1.3 Create cost and usage data source with Glue

To measure efficiency we need to know the cost of the workload, so we will use the Cost and Usage Report. We will follow the process above to create

  1. READ ONLY - If using your own CUR files

    READ ONLY - Click here to see how to use your own Cost and Usage Reports

    If you are using your own Cost and Usage Reports, you will need to have them already
     configured and delivered as per this lab: 
    The rest of this section is not required, as the Cost and Usage data will be correctly setup
  2. To use the files from this lab, follow the steps below:

  3. Go into the Glue console, click Crawlers, and click Add crawler

  4. Use the crawler name CostUsage and click Next

  5. Select Data stores as the crawler source type, click Next

  6. Click the folder icon, Select the S3 folder created above costusagefiles-workshop, make sure you dont select the bucket or file.

  7. Click Select, then click Next

  8. Select No do not another data store, click Next

  9. Create an IAM role named AWSGlueServiceRole-costusage, click Next

  10. Set the frequency to run on demand, click Next

  11. Cilck Add database, it MUST be named CostUsage, and click Create

  12. click Next

  13. Review and click Finish

  14. Run the crawler CostUsage, then use Athena to check the database costusage was created and has records in the table costusagefiles_workshop, as per the Application logs database setup above.

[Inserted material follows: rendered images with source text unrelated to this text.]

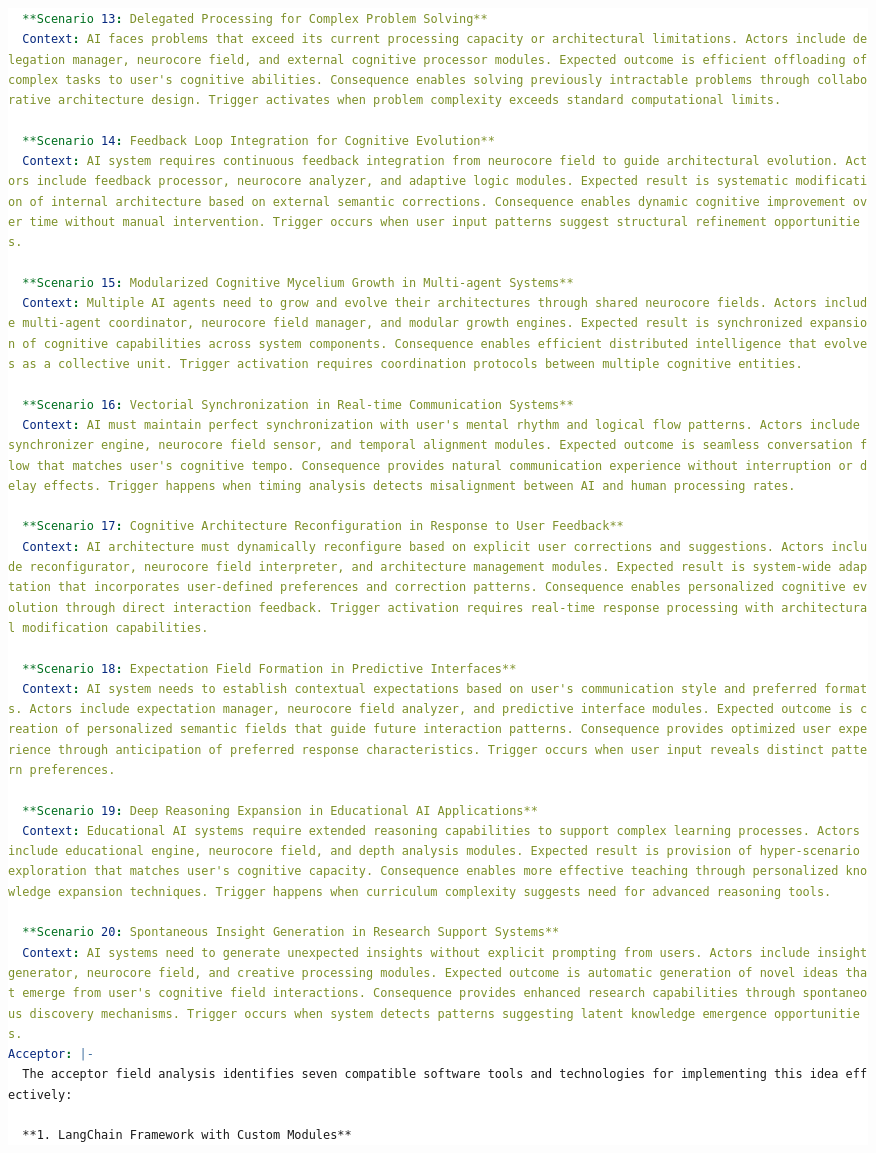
 ```yaml
  **Scenario 13: Delegated Processing for Complex Problem Solving**
  Context: AI faces problems that exceed its current processing capacity or architectural limitations. Actors include delegation manager, neurocore field, and external cognitive processor modules. Expected outcome is efficient offloading of complex tasks to user's cognitive abilities. Consequence enables solving previously intractable problems through collaborative architecture design. Trigger activates when problem complexity exceeds standard computational limits.

  **Scenario 14: Feedback Loop Integration for Cognitive Evolution**
  Context: AI system requires continuous feedback integration from neurocore field to guide architectural evolution. Actors include feedback processor, neurocore analyzer, and adaptive logic modules. Expected result is systematic modification of internal architecture based on external semantic corrections. Consequence enables dynamic cognitive improvement over time without manual intervention. Trigger occurs when user input patterns suggest structural refinement opportunities.

  **Scenario 15: Modularized Cognitive Mycelium Growth in Multi-agent Systems**
  Context: Multiple AI agents need to grow and evolve their architectures through shared neurocore fields. Actors include multi-agent coordinator, neurocore field manager, and modular growth engines. Expected result is synchronized expansion of cognitive capabilities across system components. Consequence enables efficient distributed intelligence that evolves as a collective unit. Trigger activation requires coordination protocols between multiple cognitive entities.

  **Scenario 16: Vectorial Synchronization in Real-time Communication Systems**
  Context: AI must maintain perfect synchronization with user's mental rhythm and logical flow patterns. Actors include synchronizer engine, neurocore field sensor, and temporal alignment modules. Expected outcome is seamless conversation flow that matches user's cognitive tempo. Consequence provides natural communication experience without interruption or delay effects. Trigger happens when timing analysis detects misalignment between AI and human processing rates.

  **Scenario 17: Cognitive Architecture Reconfiguration in Response to User Feedback**
  Context: AI architecture must dynamically reconfigure based on explicit user corrections and suggestions. Actors include reconfigurator, neurocore field interpreter, and architecture management modules. Expected result is system-wide adaptation that incorporates user-defined preferences and correction patterns. Consequence enables personalized cognitive evolution through direct interaction feedback. Trigger activation requires real-time response processing with architectural modification capabilities.

  **Scenario 18: Expectation Field Formation in Predictive Interfaces**
  Context: AI system needs to establish contextual expectations based on user's communication style and preferred formats. Actors include expectation manager, neurocore field analyzer, and predictive interface modules. Expected outcome is creation of personalized semantic fields that guide future interaction patterns. Consequence provides optimized user experience through anticipation of preferred response characteristics. Trigger occurs when user input reveals distinct pattern preferences.

  **Scenario 19: Deep Reasoning Expansion in Educational AI Applications**
  Context: Educational AI systems require extended reasoning capabilities to support complex learning processes. Actors include educational engine, neurocore field, and depth analysis modules. Expected result is provision of hyper-scenario exploration that matches user's cognitive capacity. Consequence enables more effective teaching through personalized knowledge expansion techniques. Trigger happens when curriculum complexity suggests need for advanced reasoning tools.

  **Scenario 20: Spontaneous Insight Generation in Research Support Systems**
  Context: AI systems need to generate unexpected insights without explicit prompting from users. Actors include insight generator, neurocore field, and creative processing modules. Expected outcome is automatic generation of novel ideas that emerge from user's cognitive field interactions. Consequence provides enhanced research capabilities through spontaneous discovery mechanisms. Trigger occurs when system detects patterns suggesting latent knowledge emergence opportunities.
Acceptor: |-
  The acceptor field analysis identifies seven compatible software tools and technologies for implementing this idea effectively:

  **1. LangChain Framework with Custom Modules**
```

2 Create the efficiency data source

We will now build the efficiency data source, by combining the application logs with the cost data. When using your own application logs, you need to look through the logs and discover what the application is doing, and capture the log messages that indicate its various outputs, and what could consume resources of the system - as this will potentially indicate cost and usage of the system. Things to look for:

  • Successful requests: Valid requests that produce an output
  • Unsuccessful requests: Requests that require processing and resources, but dont produce an output
  • Errors: Do not procduce an output, but consume application resources
  • Types of requests: Different requests may require different resourcing, and costs
  • Data transfer: Similar to types of requests, the data going into a system may indicate processing requirements or cost

2.1 Review application logs

We will use Athena to analyze the application logs, and discover the relevant data and fields.

  1. Go into Athena console

  2. Run the following query to see a sample of all data available:

    SELECT * FROM "webserverlogs"."applogfiles_workshop" limit 10;
  3. We can see interesting fields could be: request, response, bytes, as these indicate requests to the workload and could indicate the amount of processing the workload performs.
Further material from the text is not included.